EXERCISE DATA ->
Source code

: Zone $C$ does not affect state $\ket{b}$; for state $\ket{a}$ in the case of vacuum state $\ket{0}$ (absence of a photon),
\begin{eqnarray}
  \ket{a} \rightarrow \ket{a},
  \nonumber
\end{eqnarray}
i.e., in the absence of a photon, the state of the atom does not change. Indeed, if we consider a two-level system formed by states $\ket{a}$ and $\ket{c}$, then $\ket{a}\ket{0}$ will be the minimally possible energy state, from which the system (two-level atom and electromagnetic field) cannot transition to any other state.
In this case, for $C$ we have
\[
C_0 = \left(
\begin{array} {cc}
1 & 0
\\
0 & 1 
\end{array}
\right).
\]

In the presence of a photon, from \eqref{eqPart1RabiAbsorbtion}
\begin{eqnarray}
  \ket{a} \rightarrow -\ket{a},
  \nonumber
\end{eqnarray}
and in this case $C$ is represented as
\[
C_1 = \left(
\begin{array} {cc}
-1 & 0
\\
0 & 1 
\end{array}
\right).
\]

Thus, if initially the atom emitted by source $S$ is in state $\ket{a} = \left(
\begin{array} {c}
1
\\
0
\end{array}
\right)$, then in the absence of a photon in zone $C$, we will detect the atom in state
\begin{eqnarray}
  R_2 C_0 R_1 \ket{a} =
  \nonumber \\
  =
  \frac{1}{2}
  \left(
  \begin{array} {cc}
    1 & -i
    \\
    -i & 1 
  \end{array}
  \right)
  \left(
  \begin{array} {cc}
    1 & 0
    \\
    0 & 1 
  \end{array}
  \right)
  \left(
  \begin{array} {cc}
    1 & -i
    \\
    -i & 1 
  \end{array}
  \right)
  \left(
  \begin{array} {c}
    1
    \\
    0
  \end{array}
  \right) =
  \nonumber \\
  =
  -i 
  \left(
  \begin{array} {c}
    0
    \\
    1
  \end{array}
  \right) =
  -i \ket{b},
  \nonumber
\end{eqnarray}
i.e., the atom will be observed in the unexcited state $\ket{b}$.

WHAT IS REQUIRED -> Reply with nothing but the number of lines in the data above that contain "rightarrow".

OUTPUT -> 2